* _Action item_
Look through the records and copy every line in which "constant" appears.

Dataset entries:
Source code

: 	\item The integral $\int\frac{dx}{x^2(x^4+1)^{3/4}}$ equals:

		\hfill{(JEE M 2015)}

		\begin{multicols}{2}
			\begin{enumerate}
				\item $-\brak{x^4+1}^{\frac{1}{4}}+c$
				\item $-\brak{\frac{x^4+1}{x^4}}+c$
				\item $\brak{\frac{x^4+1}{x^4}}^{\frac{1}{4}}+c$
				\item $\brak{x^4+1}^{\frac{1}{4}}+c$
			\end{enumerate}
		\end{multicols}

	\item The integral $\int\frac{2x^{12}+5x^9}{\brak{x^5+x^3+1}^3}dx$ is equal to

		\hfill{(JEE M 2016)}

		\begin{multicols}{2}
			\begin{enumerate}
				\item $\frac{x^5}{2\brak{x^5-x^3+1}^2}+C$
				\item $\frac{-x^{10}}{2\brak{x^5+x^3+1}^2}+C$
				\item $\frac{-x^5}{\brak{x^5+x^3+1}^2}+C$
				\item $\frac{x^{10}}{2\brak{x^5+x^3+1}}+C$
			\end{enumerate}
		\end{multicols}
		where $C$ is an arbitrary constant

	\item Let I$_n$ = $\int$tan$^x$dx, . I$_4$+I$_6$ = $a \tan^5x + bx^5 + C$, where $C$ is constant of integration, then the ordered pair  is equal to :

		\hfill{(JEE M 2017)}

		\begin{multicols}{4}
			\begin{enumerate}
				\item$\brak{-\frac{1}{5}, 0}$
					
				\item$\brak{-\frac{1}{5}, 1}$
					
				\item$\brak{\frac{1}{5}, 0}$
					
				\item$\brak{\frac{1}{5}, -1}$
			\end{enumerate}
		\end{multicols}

* _Solution to this task_
		where $C$ is an arbitrary constant
	\item Let I$_n$ = $\int$tan$^x$dx, . I$_4$+I$_6$ = $a \tan^5x + bx^5 + C$, where $C$ is constant of integration, then the ordered pair  is equal to :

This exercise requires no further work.